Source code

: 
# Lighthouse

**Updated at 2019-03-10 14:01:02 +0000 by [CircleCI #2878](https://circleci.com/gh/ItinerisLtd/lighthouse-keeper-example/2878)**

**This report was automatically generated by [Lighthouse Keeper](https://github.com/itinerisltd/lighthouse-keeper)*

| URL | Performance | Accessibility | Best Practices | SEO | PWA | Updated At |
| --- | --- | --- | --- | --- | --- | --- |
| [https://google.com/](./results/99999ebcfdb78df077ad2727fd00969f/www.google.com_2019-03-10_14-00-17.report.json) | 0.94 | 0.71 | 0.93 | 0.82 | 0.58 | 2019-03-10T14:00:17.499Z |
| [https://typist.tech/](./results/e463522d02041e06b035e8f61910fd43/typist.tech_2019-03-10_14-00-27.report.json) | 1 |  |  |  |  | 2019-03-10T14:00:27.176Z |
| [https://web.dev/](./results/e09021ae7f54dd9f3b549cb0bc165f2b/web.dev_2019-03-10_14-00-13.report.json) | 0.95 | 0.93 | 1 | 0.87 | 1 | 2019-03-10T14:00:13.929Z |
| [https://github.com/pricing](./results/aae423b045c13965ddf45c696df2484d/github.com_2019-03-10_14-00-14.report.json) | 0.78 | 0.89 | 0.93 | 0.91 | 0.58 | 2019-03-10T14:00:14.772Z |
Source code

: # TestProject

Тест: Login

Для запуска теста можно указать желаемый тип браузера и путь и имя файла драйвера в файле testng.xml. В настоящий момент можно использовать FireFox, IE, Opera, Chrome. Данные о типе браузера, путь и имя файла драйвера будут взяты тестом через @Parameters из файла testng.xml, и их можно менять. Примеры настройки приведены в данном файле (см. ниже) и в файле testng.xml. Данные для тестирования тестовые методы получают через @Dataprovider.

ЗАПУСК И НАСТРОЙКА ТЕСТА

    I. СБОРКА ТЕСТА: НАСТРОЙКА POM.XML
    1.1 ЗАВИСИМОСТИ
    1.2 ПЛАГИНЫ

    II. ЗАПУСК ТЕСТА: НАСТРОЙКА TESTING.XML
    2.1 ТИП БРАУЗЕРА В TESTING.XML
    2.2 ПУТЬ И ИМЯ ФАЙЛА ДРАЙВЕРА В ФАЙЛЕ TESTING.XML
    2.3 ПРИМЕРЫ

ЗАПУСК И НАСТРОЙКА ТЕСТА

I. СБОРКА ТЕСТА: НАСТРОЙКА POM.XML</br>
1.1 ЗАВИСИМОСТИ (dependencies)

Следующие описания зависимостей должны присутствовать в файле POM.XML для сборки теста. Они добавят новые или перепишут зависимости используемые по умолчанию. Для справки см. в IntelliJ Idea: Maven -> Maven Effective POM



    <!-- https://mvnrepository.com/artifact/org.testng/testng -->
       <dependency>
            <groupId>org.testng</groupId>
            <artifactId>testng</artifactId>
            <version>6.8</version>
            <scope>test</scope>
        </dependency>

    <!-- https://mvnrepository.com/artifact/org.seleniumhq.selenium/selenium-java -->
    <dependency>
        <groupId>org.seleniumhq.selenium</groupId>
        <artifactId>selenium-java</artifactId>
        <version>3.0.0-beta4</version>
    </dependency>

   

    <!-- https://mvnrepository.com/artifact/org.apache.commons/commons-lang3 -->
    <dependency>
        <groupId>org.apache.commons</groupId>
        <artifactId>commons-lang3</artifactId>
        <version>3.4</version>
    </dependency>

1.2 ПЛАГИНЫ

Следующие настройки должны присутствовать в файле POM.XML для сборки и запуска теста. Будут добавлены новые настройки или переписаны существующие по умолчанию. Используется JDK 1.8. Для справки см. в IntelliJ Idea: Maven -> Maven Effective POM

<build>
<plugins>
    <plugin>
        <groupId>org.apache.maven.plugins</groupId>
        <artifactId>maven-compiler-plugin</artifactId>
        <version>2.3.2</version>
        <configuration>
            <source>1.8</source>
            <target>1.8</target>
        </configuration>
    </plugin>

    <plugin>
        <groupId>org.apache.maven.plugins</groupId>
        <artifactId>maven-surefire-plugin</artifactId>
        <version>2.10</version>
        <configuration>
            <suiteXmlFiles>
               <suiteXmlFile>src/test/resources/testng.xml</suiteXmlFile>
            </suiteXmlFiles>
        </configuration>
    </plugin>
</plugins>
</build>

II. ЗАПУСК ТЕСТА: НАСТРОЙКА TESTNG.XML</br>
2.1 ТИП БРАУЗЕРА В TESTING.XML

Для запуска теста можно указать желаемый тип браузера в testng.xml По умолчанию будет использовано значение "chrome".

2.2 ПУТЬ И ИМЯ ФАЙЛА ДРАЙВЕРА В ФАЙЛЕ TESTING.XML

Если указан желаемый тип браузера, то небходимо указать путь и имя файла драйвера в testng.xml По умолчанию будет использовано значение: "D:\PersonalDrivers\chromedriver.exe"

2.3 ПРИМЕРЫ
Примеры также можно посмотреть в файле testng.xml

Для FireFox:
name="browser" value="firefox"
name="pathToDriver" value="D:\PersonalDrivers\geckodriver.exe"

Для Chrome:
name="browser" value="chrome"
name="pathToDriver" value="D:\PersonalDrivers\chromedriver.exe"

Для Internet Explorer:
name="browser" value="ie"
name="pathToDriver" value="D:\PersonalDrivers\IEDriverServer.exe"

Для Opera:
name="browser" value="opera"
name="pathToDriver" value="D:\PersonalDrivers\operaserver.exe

**Activity**
Whenever "TESTING" occurs in a line of the entries, copy that line.

**Result for this exercise**
    II. ЗАПУСК ТЕСТА: НАСТРОЙКА TESTING.XML
    2.1 ТИП БРАУЗЕРА В TESTING.XML
    2.2 ПУТЬ И ИМЯ ФАЙЛА ДРАЙВЕРА В ФАЙЛЕ TESTING.XML
2.1 ТИП БРАУЗЕРА В TESTING.XML
2.2 ПУТЬ И ИМЯ ФАЙЛА ДРАЙВЕРА В ФАЙЛЕ TESTING.XML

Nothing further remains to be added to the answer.